### Work instruction
Below are lines of records; copy exactly those from the one containing "Links to few" through the one containing "#### Using branches", leaving the pictures behind.

= = =

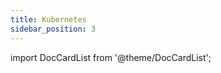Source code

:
 ```yaml
---
title: Kubernetes
sidebar_position: 3
---
```


import DocCardList from '@theme/DocCardList';

<DocCardList />
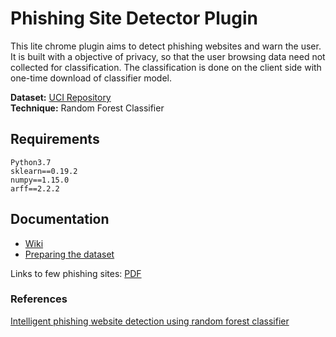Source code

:# Phishing Site Detector Plugin
This lite chrome plugin aims to detect phishing websites and warn the user. It is built with a objective of privacy, so that the user browsing data need not collected for classification. The classification is done on the client side with one-time download of classifier model.

**Dataset:** [UCI Repository](https://archive.ics.uci.edu/ml/datasets/phishing+websites)  
**Technique:** Random Forest Classifier

## Requirements
```
Python3.7
sklearn==0.19.2
numpy==1.15.0
arff==2.2.2
```

## Documentation
* [Wiki](https://github.com/picopalette/phishing-detection-plugin/wiki)
* [Preparing the dataset](backend/dataset/README.md)

Links to few phishing sites: [PDF](artifacts/url_list.pdf)

### References
[Intelligent phishing website detection using random forest classifier](https://ieeexplore.ieee.org/abstract/document/8252051/)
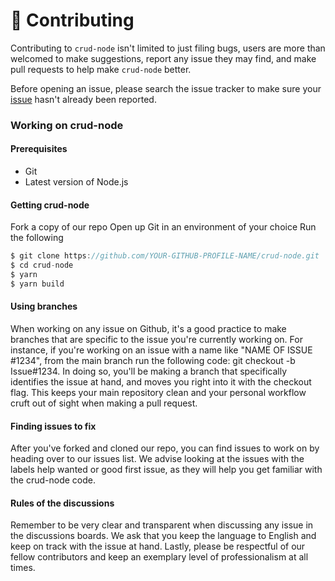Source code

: # 📃 Contributing

Contributing to `crud-node` isn't limited to just filing bugs, users are more than welcomed to make suggestions, report any issue they may find, and make pull requests to help make `crud-node` better.

Before opening an issue, please search the issue tracker to make sure your [issue](https://github.com/suhantudor/crud-node/issues) hasn't already been reported.

### Working on crud-node

#### Prerequisites

- Git
- Latest version of Node.js

#### Getting crud-node

Fork a copy of our repo
Open up Git in an environment of your choice
Run the following

```ts
$ git clone https://github.com/YOUR-GITHUB-PROFILE-NAME/crud-node.git
$ cd crud-node
$ yarn
$ yarn build
```

#### Using branches

When working on any issue on Github, it's a good practice to make branches that are specific to the issue you're currently working on. For instance, if you're working on an issue with a name like "NAME OF ISSUE #1234", from the main branch run the following code: git checkout -b Issue#1234. In doing so, you'll be making a branch that specifically identifies the issue at hand, and moves you right into it with the checkout flag. This keeps your main repository clean and your personal workflow cruft out of sight when making a pull request.

#### Finding issues to fix

After you've forked and cloned our repo, you can find issues to work on by heading over to our issues list. We advise looking at the issues with the labels help wanted or good first issue, as they will help you get familiar with the crud-node code.

#### Rules of the discussions

Remember to be very clear and transparent when discussing any issue in the discussions boards. We ask that you keep the language to English and keep on track with the issue at hand. Lastly, please be respectful of our fellow contributors and keep an exemplary level of professionalism at all times.
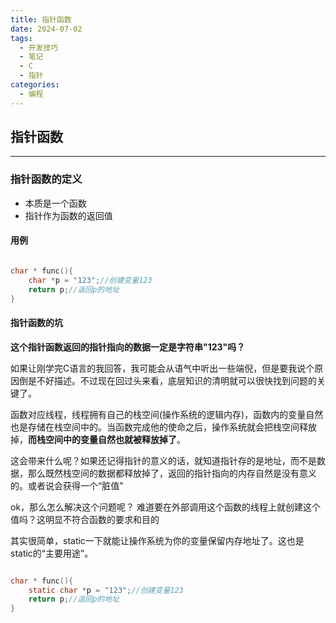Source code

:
 ```yaml
---
title: 指针函数
date: 2024-07-02
tags:
  - 开发技巧
  - 笔记
  - C
  - 指针
categories:
  - 编程
---
```

## 指针函数

---

### 指针函数的定义

* 本质是一个函数
* 指针作为函数的返回值

#### 用例

```C

char * func(){
    char *p = "123";//创建变量123
    return p;//返回p的地址
}
```

#### 指针函数的坑

 **这个指针函数返回的指针指向的数据一定是字符串"123"吗？**

  
如果让刚学完C语言的我回答，我可能会从语气中听出一些端倪，但是要我说个原因倒是不好描述。不过现在回过头来看，底层知识的清明就可以很快找到问题的关键了。
  
函数对应线程，线程拥有自己的栈空间(操作系统的逻辑内存)，函数内的变量自然也是存储在栈空间中的。当函数完成他的使命之后，操作系统就会把栈空间释放掉，**而栈空间中的变量自然也就被释放掉了**。
  
这会带来什么呢？如果还记得指针的意义的话，就知道指针存的是地址，而不是数据，那么既然栈空间的数据都释放掉了，返回的指针指向的内存自然是没有意义的。或者说会获得一个“脏值”

ok，那么怎么解决这个问题呢？
难道要在外部调用这个函数的线程上就创建这个值吗？这明显不符合函数的要求和目的

其实很简单，static一下就能让操作系统为你的变量保留内存地址了。这也是static的“主要用途”。

```C

char * func(){
    static char *p = "123";//创建变量123
    return p;//返回p的地址
}
```
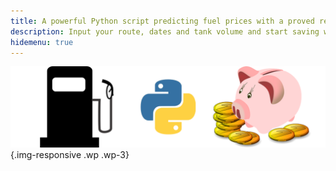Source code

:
 ```yaml
---
title: A powerful Python script predicting fuel prices with a proved reliability of 60%
description: Input your route, dates and tank volume and start saving with Benzlim
hidemenu: true
---
```

![iPad mock](mock.png){.img-responsive .wp .wp-3}
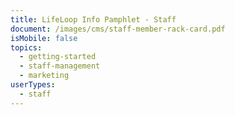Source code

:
 ```yaml
---
title: LifeLoop Info Pamphlet - Staff
document: /images/cms/staff-member-rack-card.pdf
isMobile: false
topics:
  - getting-started
  - staff-management
  - marketing
userTypes:
  - staff
---
```

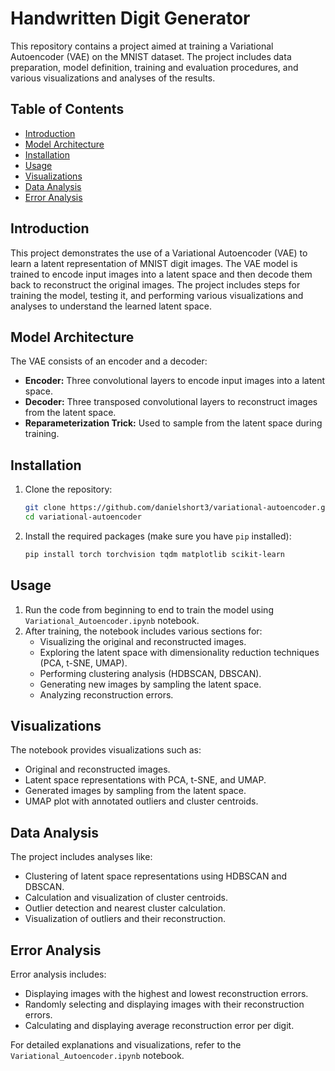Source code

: # Handwritten Digit Generator

This repository contains a project aimed at training a Variational Autoencoder (VAE) on the MNIST dataset. The project includes data preparation, model definition, training and evaluation procedures, and various visualizations and analyses of the results.

## Table of Contents

- [Introduction](#introduction)
- [Model Architecture](#model-architecture)
- [Installation](#installation)
- [Usage](#usage)
- [Visualizations](#visualizations)
- [Data Analysis](#data-analysis)
- [Error Analysis](#error-analysis)

## Introduction

This project demonstrates the use of a Variational Autoencoder (VAE) to learn a latent representation of MNIST digit images. The VAE model is trained to encode input images into a latent space and then decode them back to reconstruct the original images. The project includes steps for training the model, testing it, and performing various visualizations and analyses to understand the learned latent space.

## Model Architecture

The VAE consists of an encoder and a decoder:
- **Encoder:** Three convolutional layers to encode input images into a latent space.
- **Decoder:** Three transposed convolutional layers to reconstruct images from the latent space.
- **Reparameterization Trick:** Used to sample from the latent space during training.

## Installation

1. Clone the repository:
    ```bash
    git clone https://github.com/danielshort3/variational-autoencoder.git
    cd variational-autoencoder
    ```

2. Install the required packages (make sure you have `pip` installed):
    ```bash
    pip install torch torchvision tqdm matplotlib scikit-learn
    ```

## Usage

1. Run the code from beginning to end to train the model using `Variational_Autoencoder.ipynb` notebook.
2. After training, the notebook includes various sections for:
   - Visualizing the original and reconstructed images.
   - Exploring the latent space with dimensionality reduction techniques (PCA, t-SNE, UMAP).
   - Performing clustering analysis (HDBSCAN, DBSCAN).
   - Generating new images by sampling the latent space.
   - Analyzing reconstruction errors.

## Visualizations

The notebook provides visualizations such as:
- Original and reconstructed images.
- Latent space representations with PCA, t-SNE, and UMAP.
- Generated images by sampling from the latent space.
- UMAP plot with annotated outliers and cluster centroids.

## Data Analysis

The project includes analyses like:
- Clustering of latent space representations using HDBSCAN and DBSCAN.
- Calculation and visualization of cluster centroids.
- Outlier detection and nearest cluster calculation.
- Visualization of outliers and their reconstruction.

## Error Analysis

Error analysis includes:
- Displaying images with the highest and lowest reconstruction errors.
- Randomly selecting and displaying images with their reconstruction errors.
- Calculating and displaying average reconstruction error per digit.

For detailed explanations and visualizations, refer to the `Variational_Autoencoder.ipynb` notebook.

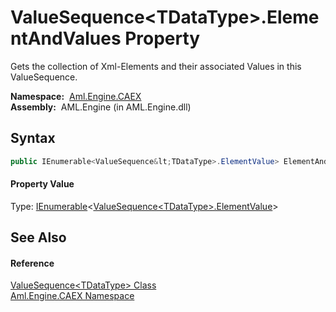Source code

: ValueSequence&lt;TDataType>.ElementAndValues Property
=====================================================
Gets the collection of Xml-Elements and their associated Values in this ValueSequence.

  **Namespace:**  [Aml.Engine.CAEX][1]  
  **Assembly:**  AML.Engine (in AML.Engine.dll)

Syntax
------

```csharp
public IEnumerable<ValueSequence&lt;TDataType>.ElementValue> ElementAndValues { get; }
```

#### Property Value
Type: [IEnumerable][2]&lt;[ValueSequence&lt;TDataType>.ElementValue][3]>

See Also
--------

#### Reference
[ValueSequence&lt;TDataType> Class][4]  
[Aml.Engine.CAEX Namespace][1]  

[1]: ../README.md
[2]: https://docs.microsoft.com/dotnet/api/system.collections.generic.ienumerable-1
[3]: ../ValueSequence_1_ElementValue/README.md
[4]: README.md
[5]: https://www.automationml.org
[6]: ../../icons/logoShade.png
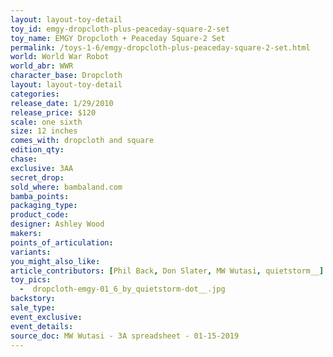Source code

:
 ```yaml
---
layout: layout-toy-detail 
toy_id: emgy-dropcloth-plus-peaceday-square-2-set
toy_name: EMGY Dropcloth + Peaceday Square-2 Set
permalink: /toys-1-6/emgy-dropcloth-plus-peaceday-square-2-set.html
world: World War Robot
world_abr: WWR
character_base: Dropcloth
layout: layout-toy-detail
categories: 
release_date: 1/29/2010
release_price: $120 
scale: one sixth
size: 12 inches
comes_with: dropcloth and square
edition_qty: 
chase: 
exclusive: 3AA
secret_drop: 
sold_where: bambaland.com
bamba_points: 
packaging_type: 
product_code: 
designer: Ashley Wood
makers: 
points_of_articulation: 
variants: 
you_might_also_like: 
article_contributors: [Phil Back, Don Slater, MW Wutasi, quietstorm__]
toy_pics: 
  -  dropcloth-emgy-01_6_by_quietstorm-dot__.jpg
backstory: 
sale_type: 
event_exclusive: 
event_details: 
source_doc: MW Wutasi - 3A spreadsheet - 01-15-2019
---
```

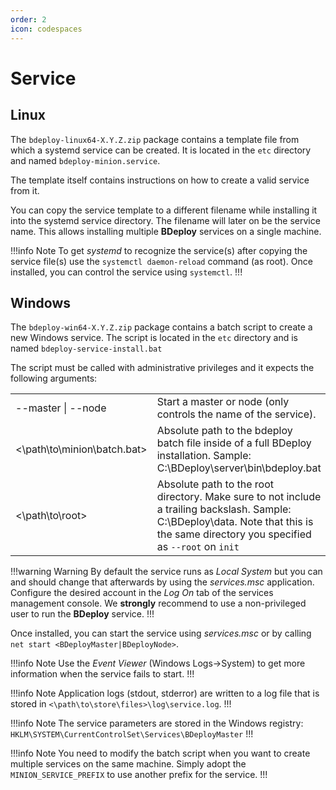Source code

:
 ```yaml
---
order: 2
icon: codespaces
---
```


# Service

## Linux

The `bdeploy-linux64-X.Y.Z.zip` package contains a template file from which a systemd service can be created. It is located in the `etc` directory and named `bdeploy-minion.service`.

The template itself contains instructions on how to create a valid service from it.

You can copy the service template to a different filename while installing it into the systemd service directory. The filename will later on be the service name. This allows installing multiple **BDeploy** services on a single machine.

!!!info Note
To get _systemd_ to recognize the service(s) after copying the service file(s) use the `systemctl daemon-reload` command (as root).
Once installed, you can control the service using `systemctl`.
!!!

## Windows

The `bdeploy-win64-X.Y.Z.zip` package contains a batch script to create a new Windows service. The script is located in the `etc` directory and is named `bdeploy-service-install.bat`

The script must be called with administrative privileges and it expects the following arguments:

|                             |                                                                                                                                                                                       |
|-----------------------------|---------------------------------------------------------------------------------------------------------------------------------------------------------------------------------------|
| --master \| --node          | Start a master or node (only controls the name of the service).                                                                                                                       |
| <\path\to\minion\batch.bat> | Absolute path to the bdeploy batch file inside of a full BDeploy installation. Sample: C:\BDeploy\server\bin\bdeploy.bat                                                              |
| <\path\to\root>             | Absolute path to the root directory. Make sure to not include a trailing backslash. Sample: C:\BDeploy\data. Note that this is the same directory you specified as `--root` on `init` |

!!!warning Warning
By default the service runs as _Local System_ but you can and should change that afterwards by using the _services.msc_ application. Configure the desired account in the _Log On_ tab of the services management console. We **strongly** recommend to use a non-privileged user to run the **BDeploy** service.
!!!

Once installed, you can start the service using _services.msc_ or by calling `net start <BDeployMaster|BDeployNode>`.

!!!info Note
Use the _Event Viewer_ (Windows Logs->System) to get more information when the service fails to start.
!!!

!!!info Note
Application logs (stdout, stderror) are written to a log file that is stored in `<\path\to\store\files>\log\service.log`.
!!!

!!!info Note
The service parameters are stored in the Windows registry: `HKLM\SYSTEM\CurrentControlSet\Services\BDeployMaster`
!!!

!!!info Note
You need to modify the batch script when you want to create multiple services on the same machine. Simply adopt the `MINION_SERVICE_PREFIX` to use another prefix for the service.
!!!
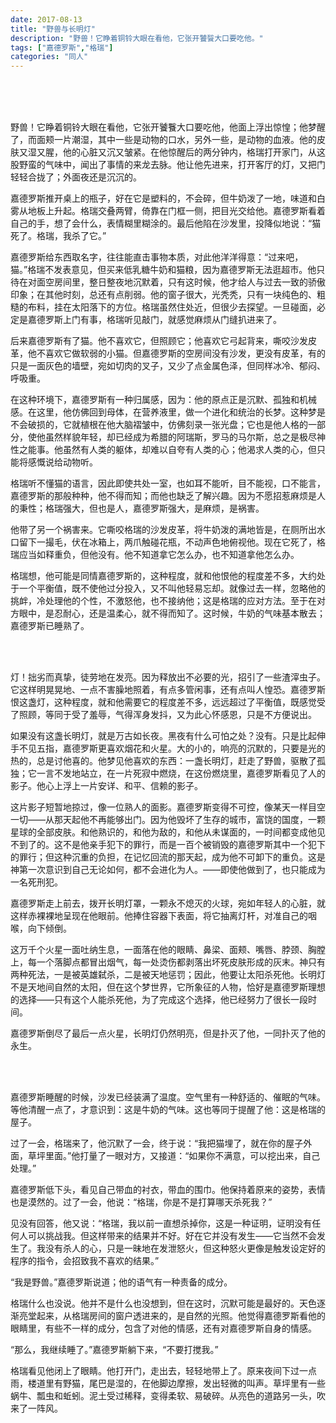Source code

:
 ```yaml
---
date: 2017-08-13
title: "野兽与长明灯"
description: "野兽！它睁着铜铃大眼在看他，它张开饕餮大口要吃他。"
tags: ["嘉德罗斯","格瑞"]
categories: "同人"
---
```


<br/><br/> 

野兽！它睁着铜铃大眼在看他，它张开饕餮大口要吃他，他面上浮出惊惶；他梦醒了，而面颊一片潮湿，其中一些是动物的口水，另外一些，是动物的血液。他的皮肤又湿又腥，他的心脏又沉又皱紧。在他惊醒后的两分钟内，格瑞打开家门，从这股野蛮的气味中，闻出了事情的来龙去脉。他让他先进来，打开客厅的灯，又把门轻轻合拢了；外面夜还是沉沉的。

嘉德罗斯推开桌上的瓶子，好在它是塑料的，不会碎，但牛奶泼了一地，味道和白雾从地板上升起。格瑞交叠两臂，倚靠在门框一侧，把目光交给他。嘉德罗斯看着自己的手，想了会什么，表情糊里糊涂的。最后他陷在沙发里，投降似地说：“猫死了。格瑞，我杀了它。”

嘉德罗斯给东西取名字，往往能直击事物本质，对此他洋洋得意：“过来吧，猫。”格瑞不发表意见，但买来低乳糖牛奶和猫粮，因为嘉德罗斯无法逛超市。他只待在对面空房间里，整日整夜地沉默着，只有这时候，他才给人与过去一致的骄傲印象；在其他时刻，总还有点削弱。他的窗子很大，光秃秃，只有一块纯色的、粗糙的布料，挂在太阳落下的方位。格瑞虽然住处近，但很少去探望。一旦碰面，必定是嘉德罗斯上门有事，格瑞听见敲门，就感觉麻烦从门缝扒进来了。

后来嘉德罗斯有了猫。他不喜欢它，但照顾它；他喜欢它弓起背来，嘶咬沙发皮革，他不喜欢它做软弱的小猫。但嘉德罗斯的空房间没有沙发，更没有皮革，有的只是一面灰色的墙壁，宛如切肉的叉子，又少了点金属色泽，但同样冰冷、郁闷、呼吸重。

在这种环境下，嘉德罗斯有一种归属感，因为：他的原点正是沉默、孤独和机械感。在这里，他仿佛回到母体，在营养液里，做一个进化和统治的长梦。这种梦是不会破损的，它就植根在他大脑褶皱中，仿佛刻录一张光盘；它也是他人格的一部分，使他虽然样貌年轻，却已经成为希腊的阿瑞斯，罗马的马尔斯，总之是极尽神性之能事。他虽然有人类的躯体，却难以自夸有人类的心；他渴求人类的心，但只能将感慨说给动物听。

格瑞听不懂猫的语言，因此即使共处一室，也如耳不能听，目不能视，口不能言，嘉德罗斯的那般种种，他不得而知；而他也缺乏了解兴趣。因为不愿招惹麻烦是人的秉性；格瑞强大，但也是人，嘉德罗斯强大，是麻烦，是祸害。

他带了另一个祸害来。它嘶咬格瑞的沙发皮革，将牛奶泼的满地皆是，在厕所出水口留下一撮毛，伏在冰箱上，两爪触碰花瓶，不动声色地俯视他。现在它死了，格瑞应当如释重负，但他没有。他不知道拿它怎么办，也不知道拿他怎么办。

格瑞想，他可能是同情嘉德罗斯的，这种程度，就和他恨他的程度差不多，大约处于一个平衡值，既不使他过分投入，又不叫他轻易忘却。就像过去一样，忽略他的挑衅，冷处理他的个性，不激怒他，也不接纳他；这是格瑞的应对方法。至于在对方眼中，是忍耐心，还是温柔心，就不得而知了。这时候，牛奶的气味基本散去；嘉德罗斯已睡熟了。

<br/><br/>

灯！拙劣而真挚，徒劳地在发亮。因为释放出不必要的光，招引了一些渣滓虫子。它这样明晃晃地、一点不害臊地照着，有点多管闲事，还有点叫人惶恐。嘉德罗斯恨这盏灯，这种程度，就和他需要它的程度差不多，远远超过了平衡值，既感觉受了照顾，等同于受了羞辱，气得浑身发抖，又为此心怀感恩，只是不方便说出。

如果没有这盏长明灯，就是万古如长夜。黑夜有什么可怕之处？没有。只是比起伸手不见五指，嘉德罗斯更喜欢烟花和火星。大的小的，响亮的沉默的，只要是光的热的，总是讨他喜的。他梦见他喜欢的东西：一盏长明灯，赶走了野兽，驱散了孤独；它一言不发地站立，在一片死寂中燃烧，在这份燃烧里，嘉德罗斯看见了人的影子。他心上浮上一片安详、和平、信赖的影子。

这片影子短暂地掠过，像一位熟人的面影。嘉德罗斯变得不可控，像某天一样目空一切——从那天起他不再能够出门。因为他毁坏了生存的城市，富饶的国度，一颗星球的全部皮肤。和他熟识的，和他为敌的，和他从未谋面的，一时间都变成他见不到了的。这不是他亲手犯下的罪行，而是一百个被销毁的嘉德罗斯其中一个犯下的罪行；但这种沉重的负担，在记忆回流的那天起，成为他不可卸下的重负。这是神第一次意识到自己无论如何，都不会进化为人。——即使他做到了，也只能成为一名死刑犯。

嘉德罗斯走上前去，拨开长明灯罩，一颗永不熄灭的火球，宛如年轻人的心脏，就这样赤裸裸地呈现在他眼前。他捧住容器下表面，将它抽离灯杆，对准自己的咽喉，向下倾倒。

这万千个火星一面吐纳生息，一面落在他的眼睛、鼻梁、面颊、嘴唇、脖颈、胸膛上，每一个落脚点都冒出烟气，每一处烫伤都剥落出坏死皮肤形成的灰末。神只有两种死法，一是被英雄弑杀，二是被天地惩罚；因此，他要让太阳杀死他。长明灯不是天地间自然的太阳，但在这个梦世界，它所象征的人物，恰好是嘉德罗斯理想的选择——只有这个人能杀死他，为了完成这个选择，他已经努力了很长一段时间。

嘉德罗斯倒尽了最后一点火星，长明灯仍然明亮，但是扑灭了他，一同扑灭了他的永生。

<br/><br/>

嘉德罗斯睡醒的时候，沙发已经装满了温度。空气里有一种舒适的、催眠的气味。等他清醒一点了，才意识到：这是牛奶的气味。这也等同于提醒了他：这是格瑞的屋子。

过了一会，格瑞来了，他沉默了一会，终于说：“我把猫埋了，就在你的屋子外面，草坪里面。”他打量了一眼对方，又接道：“如果你不满意，可以挖出来，自己处理。”

嘉德罗斯低下头，看见自己带血的衬衣，带血的围巾。他保持着原来的姿势，表情也是漠然的。过了一会，他说：“格瑞，你是不是打算哪天杀死我？”

见没有回答，他又说：“格瑞，我以前一直想杀掉你，这是一种证明，证明没有任何人可以挑战我。但这样带来的结果并不好。好在它并没有发生——它当然不会发生了。我没有杀人的心，只是一昧地在发泄怒火，但这种怒火更像是触发设定好的程序的指令，会招致我不喜欢的结果。”

“我是野兽。”嘉德罗斯说道；他的语气有一种责备的成分。

格瑞什么也没说。他并不是什么也没想到，但在这时，沉默可能是最好的。天色逐渐亮堂起来，从格瑞房间的窗户透进来的，是自然的光照。他觉得嘉德罗斯看他的眼睛里，有些不一样的成分，包含了对他的情感，还有对嘉德罗斯自身的情感。

“那么，我继续睡了。”嘉德罗斯躺下来，“不要打搅我。”

格瑞看见他闭上了眼睛。他打开门，走出去，轻轻地带上了。原来夜间下过一点雨，楼道里有野猫，尾巴是湿的，在他脚边摩擦，发出轻微的叫声。草坪里有一些蜗牛、瓢虫和蚯蚓。泥土受过稀释，变得柔软、易破碎。从亮色的道路另一头，吹来了一阵风。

= = =

### Output
Links to few phishing sites: [PDF](artifacts/url_list.pdf)

### References
[Intelligent phishing website detection using random forest classifier](https://ieeexplore.ieee.org/abstract/document/8252051/)
Source code

: # 📃 Contributing

Contributing to `crud-node` isn't limited to just filing bugs, users are more than welcomed to make suggestions, report any issue they may find, and make pull requests to help make `crud-node` better.

Before opening an issue, please search the issue tracker to make sure your [issue](https://github.com/suhantudor/crud-node/issues) hasn't already been reported.

### Working on crud-node

#### Prerequisites

- Git
- Latest version of Node.js

#### Getting crud-node

Fork a copy of our repo
Open up Git in an environment of your choice
Run the following

```ts
$ git clone https://github.com/YOUR-GITHUB-PROFILE-NAME/crud-node.git
$ cd crud-node
$ yarn
$ yarn build
```

#### Using branches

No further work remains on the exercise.